Stored data entries

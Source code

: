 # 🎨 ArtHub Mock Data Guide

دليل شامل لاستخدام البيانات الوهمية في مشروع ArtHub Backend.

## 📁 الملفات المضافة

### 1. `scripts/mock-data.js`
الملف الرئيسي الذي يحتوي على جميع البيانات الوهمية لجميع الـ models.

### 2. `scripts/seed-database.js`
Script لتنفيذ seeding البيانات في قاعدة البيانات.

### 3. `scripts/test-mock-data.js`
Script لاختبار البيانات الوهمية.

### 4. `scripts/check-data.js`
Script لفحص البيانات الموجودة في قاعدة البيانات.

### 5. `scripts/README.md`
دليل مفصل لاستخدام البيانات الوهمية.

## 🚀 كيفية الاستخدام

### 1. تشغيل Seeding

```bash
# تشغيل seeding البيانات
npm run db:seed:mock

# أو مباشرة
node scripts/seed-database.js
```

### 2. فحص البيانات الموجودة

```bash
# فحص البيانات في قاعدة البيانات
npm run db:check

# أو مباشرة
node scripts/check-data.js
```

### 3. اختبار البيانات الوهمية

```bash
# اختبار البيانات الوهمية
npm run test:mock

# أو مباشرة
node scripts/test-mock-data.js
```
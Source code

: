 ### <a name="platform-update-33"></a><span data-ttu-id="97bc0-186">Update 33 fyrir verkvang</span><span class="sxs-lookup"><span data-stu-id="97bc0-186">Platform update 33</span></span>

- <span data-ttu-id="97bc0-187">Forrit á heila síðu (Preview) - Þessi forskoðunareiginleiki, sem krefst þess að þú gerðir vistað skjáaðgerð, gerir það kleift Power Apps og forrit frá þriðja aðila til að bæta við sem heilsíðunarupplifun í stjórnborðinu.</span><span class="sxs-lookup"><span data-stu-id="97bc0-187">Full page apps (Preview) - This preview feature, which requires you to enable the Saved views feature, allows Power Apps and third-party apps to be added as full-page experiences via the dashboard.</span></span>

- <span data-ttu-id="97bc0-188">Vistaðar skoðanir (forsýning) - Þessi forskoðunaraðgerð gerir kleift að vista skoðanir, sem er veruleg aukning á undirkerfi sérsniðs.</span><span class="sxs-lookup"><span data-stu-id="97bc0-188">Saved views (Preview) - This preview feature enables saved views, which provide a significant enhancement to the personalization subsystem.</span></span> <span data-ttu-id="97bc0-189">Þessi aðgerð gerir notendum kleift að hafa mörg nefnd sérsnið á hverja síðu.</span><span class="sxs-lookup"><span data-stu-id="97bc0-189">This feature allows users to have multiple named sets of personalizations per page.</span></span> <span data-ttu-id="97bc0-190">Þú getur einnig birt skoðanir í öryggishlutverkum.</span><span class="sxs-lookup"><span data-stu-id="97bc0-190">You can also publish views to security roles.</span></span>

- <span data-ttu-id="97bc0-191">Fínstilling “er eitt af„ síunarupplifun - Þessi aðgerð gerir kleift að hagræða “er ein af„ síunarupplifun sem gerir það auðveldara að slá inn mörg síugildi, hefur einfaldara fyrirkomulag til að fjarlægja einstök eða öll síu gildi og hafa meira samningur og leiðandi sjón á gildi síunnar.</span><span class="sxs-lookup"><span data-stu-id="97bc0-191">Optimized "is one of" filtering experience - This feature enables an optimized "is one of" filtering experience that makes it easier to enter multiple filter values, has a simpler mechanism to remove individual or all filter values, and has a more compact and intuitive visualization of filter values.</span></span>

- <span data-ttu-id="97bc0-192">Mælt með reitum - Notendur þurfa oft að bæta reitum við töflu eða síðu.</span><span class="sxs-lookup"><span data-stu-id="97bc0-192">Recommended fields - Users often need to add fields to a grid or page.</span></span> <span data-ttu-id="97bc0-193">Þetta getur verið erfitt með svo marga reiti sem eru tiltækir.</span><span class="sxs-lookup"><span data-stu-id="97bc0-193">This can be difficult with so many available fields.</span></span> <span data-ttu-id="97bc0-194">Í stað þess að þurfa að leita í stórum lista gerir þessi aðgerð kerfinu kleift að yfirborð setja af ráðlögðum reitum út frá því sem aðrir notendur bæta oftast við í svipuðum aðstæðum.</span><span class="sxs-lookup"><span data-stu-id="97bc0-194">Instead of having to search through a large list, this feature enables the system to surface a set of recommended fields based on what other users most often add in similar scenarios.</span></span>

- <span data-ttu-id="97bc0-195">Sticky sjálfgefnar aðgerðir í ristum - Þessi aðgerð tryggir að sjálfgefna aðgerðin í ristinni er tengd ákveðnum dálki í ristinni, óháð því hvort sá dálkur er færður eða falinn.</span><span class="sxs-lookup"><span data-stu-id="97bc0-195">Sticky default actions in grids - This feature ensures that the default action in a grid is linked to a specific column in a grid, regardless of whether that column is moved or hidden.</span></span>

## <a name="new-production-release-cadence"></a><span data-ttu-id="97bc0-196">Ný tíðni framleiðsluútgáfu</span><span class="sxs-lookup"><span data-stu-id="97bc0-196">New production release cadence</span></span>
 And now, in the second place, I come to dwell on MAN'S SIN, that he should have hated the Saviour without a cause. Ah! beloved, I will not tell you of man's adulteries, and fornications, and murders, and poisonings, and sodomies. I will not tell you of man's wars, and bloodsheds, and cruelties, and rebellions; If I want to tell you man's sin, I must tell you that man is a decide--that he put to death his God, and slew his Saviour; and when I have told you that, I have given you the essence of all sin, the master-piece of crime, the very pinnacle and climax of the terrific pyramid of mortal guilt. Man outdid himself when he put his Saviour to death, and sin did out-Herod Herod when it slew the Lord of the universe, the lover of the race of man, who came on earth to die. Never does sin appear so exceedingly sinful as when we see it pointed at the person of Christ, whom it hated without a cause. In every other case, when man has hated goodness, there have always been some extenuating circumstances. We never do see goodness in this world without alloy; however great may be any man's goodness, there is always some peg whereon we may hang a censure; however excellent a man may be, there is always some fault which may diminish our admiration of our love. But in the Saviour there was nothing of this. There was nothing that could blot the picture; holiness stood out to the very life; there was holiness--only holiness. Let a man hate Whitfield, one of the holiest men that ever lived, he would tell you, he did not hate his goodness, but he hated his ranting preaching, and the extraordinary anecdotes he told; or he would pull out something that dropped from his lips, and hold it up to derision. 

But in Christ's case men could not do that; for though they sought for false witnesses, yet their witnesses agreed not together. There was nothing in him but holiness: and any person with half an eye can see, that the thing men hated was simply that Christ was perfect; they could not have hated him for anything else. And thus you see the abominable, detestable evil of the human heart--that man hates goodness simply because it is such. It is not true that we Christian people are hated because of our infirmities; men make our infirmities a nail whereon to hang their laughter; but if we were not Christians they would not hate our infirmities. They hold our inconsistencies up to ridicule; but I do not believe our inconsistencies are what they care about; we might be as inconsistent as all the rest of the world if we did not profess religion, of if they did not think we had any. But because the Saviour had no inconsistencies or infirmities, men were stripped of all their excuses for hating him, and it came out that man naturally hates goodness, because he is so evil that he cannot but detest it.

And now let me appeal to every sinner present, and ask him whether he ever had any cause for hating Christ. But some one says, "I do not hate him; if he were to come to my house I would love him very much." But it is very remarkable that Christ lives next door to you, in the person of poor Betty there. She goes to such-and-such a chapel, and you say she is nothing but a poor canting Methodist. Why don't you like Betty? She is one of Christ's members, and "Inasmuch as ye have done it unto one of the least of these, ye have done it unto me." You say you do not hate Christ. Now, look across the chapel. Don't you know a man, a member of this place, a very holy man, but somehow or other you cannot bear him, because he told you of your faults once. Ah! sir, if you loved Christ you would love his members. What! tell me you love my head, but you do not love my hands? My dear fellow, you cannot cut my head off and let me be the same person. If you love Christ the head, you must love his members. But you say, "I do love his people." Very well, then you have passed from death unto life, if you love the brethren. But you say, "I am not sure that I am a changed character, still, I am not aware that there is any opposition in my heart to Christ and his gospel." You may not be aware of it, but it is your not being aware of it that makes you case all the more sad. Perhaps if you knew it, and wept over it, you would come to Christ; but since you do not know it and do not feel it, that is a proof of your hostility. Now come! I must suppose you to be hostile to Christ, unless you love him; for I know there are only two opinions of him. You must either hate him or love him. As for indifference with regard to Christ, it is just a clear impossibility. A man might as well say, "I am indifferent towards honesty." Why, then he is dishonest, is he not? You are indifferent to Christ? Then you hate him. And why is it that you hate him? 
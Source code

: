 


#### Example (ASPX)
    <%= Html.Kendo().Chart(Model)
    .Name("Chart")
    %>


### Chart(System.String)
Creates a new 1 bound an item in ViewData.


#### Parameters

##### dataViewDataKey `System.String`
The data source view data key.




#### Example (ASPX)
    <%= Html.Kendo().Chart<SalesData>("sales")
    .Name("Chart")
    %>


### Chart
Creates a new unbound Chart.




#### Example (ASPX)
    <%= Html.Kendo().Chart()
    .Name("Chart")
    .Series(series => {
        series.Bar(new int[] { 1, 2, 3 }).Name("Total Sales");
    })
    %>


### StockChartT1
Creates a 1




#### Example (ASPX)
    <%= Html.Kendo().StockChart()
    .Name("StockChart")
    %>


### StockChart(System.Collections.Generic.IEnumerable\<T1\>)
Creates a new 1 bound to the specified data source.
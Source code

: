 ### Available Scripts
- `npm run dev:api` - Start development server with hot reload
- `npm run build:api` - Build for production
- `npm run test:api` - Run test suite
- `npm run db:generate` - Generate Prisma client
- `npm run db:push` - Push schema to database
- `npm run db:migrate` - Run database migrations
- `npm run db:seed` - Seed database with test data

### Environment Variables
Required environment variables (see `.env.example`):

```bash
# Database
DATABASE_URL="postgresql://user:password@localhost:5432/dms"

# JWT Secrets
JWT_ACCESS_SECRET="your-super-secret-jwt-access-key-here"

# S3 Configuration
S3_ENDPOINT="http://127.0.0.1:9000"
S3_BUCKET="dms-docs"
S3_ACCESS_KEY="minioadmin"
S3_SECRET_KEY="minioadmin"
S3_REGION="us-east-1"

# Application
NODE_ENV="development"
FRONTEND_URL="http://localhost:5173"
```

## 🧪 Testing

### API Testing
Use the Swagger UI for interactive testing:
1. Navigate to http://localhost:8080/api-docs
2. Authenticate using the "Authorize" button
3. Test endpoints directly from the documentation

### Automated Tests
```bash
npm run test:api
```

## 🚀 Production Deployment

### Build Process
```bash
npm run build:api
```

> **WHAT TO DO**
Provide the number of lines above containing "minioadmin" and nothing else.

> **EXERCISE ANSWER**
2